There are three great invertebrate phyla: Mollusca, Annelida and Arthropoda. Together they make up the majority of invertebrate species. Molluscs are true shellfish and they first appeared back in the Cambrian Period or even earlier. The phylum is quite diverse, containing snails and slugs, classic shellfish like oysters and mussels, as well as squid and octopus. These animals may look quite different but they share some common characteristics that joins them together in Phylum Mollusca.
Most molluscs are unsegmented and this differentiates them from the annelids and arthropods. One primitive group, the monoplacophora, show segmentation, so it appears that this characteristic was present in early molluscs but lost in most groups.
Molluscs all have a head that contains the sense organs, mouth and nervous system. There is a nerve ring rather than a brain and this is connected by two pairs of nerve chords that connect to the foot and to the viscera and mantle. Molluscs have a coelom but it is reduced in size. Their body wall is thick and muscular and most have a muscular foot on the ventral side of the body which is the main form of locomotion. In most molluscs, the dorsal body wall is extended and forms a mantle, from which the shell is secreted in all the shelled molluscs. Some molluscs have secondarily lost the shell, such as squid, octopus and slugs but most molluscs still have this most characteristic feature, which acts as the main defence against predators.
Molluscs have a well developed digestive tract that is regionalised. The mouth contains a proboscis-like radula for scraping and chewing. The esophagus follows with specialised regions for food storage and breakup. There is a stomach and a pair of digestive glands, an intestine and an anus that usually opens into the mantle cavity. Molluscs also have a pair of kidneys to remove wastes.
Almost all molluscs also have a well developed circulatory system that includes a heart. Some have blood vessels but in many molluscs the blood just circulates through open spaces. The blood usually contains the respiratory pigment haemocyanin rather than haemoglobin.
Development is similar in most molluscs. Eggs are small with little yolk, cleavage is spiral and determinate and the egg develops into a free-swimming, ciliated trochophore larva.
Because virtually all molluscs share the above characteristics, it is believed that they all come from a common stock and therefore deserve to be included in a single phylum.
There are seven classes of living molluscs:
1. Monoplacophora, represented by ten species and considered to be the most primitive class of the phylum. They were only known from fossils until a living species was discovered in Mexican waters in 1952.
2. Aplacophora. The solenogasters and caudofoveata. There are about 250 species of these shell-less aberrant molluscs.
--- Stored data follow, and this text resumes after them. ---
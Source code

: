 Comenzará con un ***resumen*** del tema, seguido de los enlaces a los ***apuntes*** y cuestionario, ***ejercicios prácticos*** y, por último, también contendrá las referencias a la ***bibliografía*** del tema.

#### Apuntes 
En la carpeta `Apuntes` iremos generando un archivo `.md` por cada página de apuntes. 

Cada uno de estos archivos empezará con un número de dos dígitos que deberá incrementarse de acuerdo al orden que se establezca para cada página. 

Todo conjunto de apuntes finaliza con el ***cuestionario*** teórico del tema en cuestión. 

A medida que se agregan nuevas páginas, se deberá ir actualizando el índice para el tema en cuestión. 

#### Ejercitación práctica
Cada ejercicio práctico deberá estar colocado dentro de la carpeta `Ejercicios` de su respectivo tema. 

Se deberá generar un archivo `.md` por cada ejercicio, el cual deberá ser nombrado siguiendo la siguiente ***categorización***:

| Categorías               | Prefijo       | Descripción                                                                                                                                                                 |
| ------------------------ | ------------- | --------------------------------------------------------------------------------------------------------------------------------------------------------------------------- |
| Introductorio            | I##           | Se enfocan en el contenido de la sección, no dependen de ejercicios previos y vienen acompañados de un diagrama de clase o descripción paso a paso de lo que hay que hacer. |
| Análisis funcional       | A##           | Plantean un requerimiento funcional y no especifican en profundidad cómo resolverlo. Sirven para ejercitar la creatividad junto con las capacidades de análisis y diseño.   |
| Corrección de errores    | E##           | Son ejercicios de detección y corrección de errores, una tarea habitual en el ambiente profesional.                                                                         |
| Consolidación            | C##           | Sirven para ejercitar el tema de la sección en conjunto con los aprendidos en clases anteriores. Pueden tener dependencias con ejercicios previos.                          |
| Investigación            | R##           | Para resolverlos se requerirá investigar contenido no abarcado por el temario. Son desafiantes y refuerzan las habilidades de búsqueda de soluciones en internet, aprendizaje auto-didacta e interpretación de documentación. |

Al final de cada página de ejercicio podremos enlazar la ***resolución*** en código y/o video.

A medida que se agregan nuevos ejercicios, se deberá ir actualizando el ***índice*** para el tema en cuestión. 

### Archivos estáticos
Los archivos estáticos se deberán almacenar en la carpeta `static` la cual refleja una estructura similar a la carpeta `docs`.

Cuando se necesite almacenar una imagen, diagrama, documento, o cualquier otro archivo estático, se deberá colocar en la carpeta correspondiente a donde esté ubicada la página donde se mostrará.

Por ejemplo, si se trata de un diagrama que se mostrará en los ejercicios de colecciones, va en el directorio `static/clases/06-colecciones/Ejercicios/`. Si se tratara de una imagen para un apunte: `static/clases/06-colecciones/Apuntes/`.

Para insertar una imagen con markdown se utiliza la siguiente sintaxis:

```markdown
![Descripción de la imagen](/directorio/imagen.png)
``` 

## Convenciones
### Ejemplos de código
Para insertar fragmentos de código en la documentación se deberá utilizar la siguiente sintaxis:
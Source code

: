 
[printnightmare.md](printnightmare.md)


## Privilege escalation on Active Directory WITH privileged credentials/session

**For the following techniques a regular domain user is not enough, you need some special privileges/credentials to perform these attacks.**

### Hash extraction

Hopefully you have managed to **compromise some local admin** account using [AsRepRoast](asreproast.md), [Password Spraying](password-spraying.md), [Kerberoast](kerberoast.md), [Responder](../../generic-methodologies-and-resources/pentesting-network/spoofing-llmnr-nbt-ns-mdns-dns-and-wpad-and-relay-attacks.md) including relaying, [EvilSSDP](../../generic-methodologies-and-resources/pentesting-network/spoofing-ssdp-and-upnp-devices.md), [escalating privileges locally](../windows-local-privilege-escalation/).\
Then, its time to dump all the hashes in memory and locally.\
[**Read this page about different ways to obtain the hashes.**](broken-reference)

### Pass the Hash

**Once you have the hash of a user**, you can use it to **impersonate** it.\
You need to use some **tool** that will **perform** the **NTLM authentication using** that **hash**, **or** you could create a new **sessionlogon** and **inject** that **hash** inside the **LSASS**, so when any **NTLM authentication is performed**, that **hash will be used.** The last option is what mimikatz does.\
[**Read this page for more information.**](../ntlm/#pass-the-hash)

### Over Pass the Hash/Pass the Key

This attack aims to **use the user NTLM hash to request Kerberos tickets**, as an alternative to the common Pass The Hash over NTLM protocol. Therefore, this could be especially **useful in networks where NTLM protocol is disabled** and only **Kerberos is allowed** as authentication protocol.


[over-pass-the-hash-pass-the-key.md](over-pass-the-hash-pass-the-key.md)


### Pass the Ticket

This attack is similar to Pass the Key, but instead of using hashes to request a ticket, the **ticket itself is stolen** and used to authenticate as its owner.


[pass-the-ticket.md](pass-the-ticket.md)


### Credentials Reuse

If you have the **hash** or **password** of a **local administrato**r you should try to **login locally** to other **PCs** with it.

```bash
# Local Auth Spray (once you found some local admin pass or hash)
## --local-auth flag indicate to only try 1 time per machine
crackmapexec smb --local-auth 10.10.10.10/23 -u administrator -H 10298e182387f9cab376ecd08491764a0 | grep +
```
3. Polyplacophora. These are the chitons, which are characterised by 8 overlapping plates instead of a single shell. There are about 600 species worldwide and they are common in rocky intertidal zones, where they can be found in hollows that they make in the rocks. At night, they move around, grazing on algae.
4. Gastropoda. These are the single-shelled molluscs such as snails, abalone, limpets and cone shells. This is the largest, most widespread and successful group of molluscs, with about 40,000 known species. Their shells are spirally curved and their heads are well developed. They are found in marine, freshwater and terrestrial environments. Most are slow-moving herbivores that crawl around on their muscular foot and use their radula to scrape plant matter off rocks. Some gastropod feet have been modified for swimming or burrowing instead of crawling. Gastropod shells are extremely variable in shapes, colors and patterns and so are favored by collectors.
5. Pelecypoda. These are the bivalve molluscs such as clams, oysters, mussels and scallops. This is the second most successful group of molluscs with about 8000 species worldwide. Their mantle secretes two shells joined at a hinge. They live in sediments and on hard substrates such as rocks. Some of the most commercially important shellfish belong to this group. Most are filter feeders and have a reduced brain compared with the gastropods.
6. Scaphopoda. Tusk shells (200 species) These are marine burrowers with a characteristic tooth-shaped shell.
7. Cephalopoda. Squid, cuttlefish and octopus. There are about 800 living species of this group, the most highly evolved of the phylum, with well developed sense organs and large brains. These animals are predators and most have secondarily lost their shells. Instead they depend on quick movements and camouflage to protect themselves from other predators.
There is a lot more that could be said about molluscs and their importance in marine and freshwater ecosystems. Their larvae form an important part of the zooplankton while the adults form a major part of benthic communities. Molluscs can be found at every trophic level as well: herbivores, carnivores, filter feeders and top carnivores in their ecosystems. They are also economically important in many human cultures from the pearl oyster industry to edible oysters, clams and mussels to the common garden snail which plagues many gardeners while being a delicacy in France. This is a most important group of animals.
References: Meglitsch, P. 1972. Invertebrate Zoology. Oxford University Press.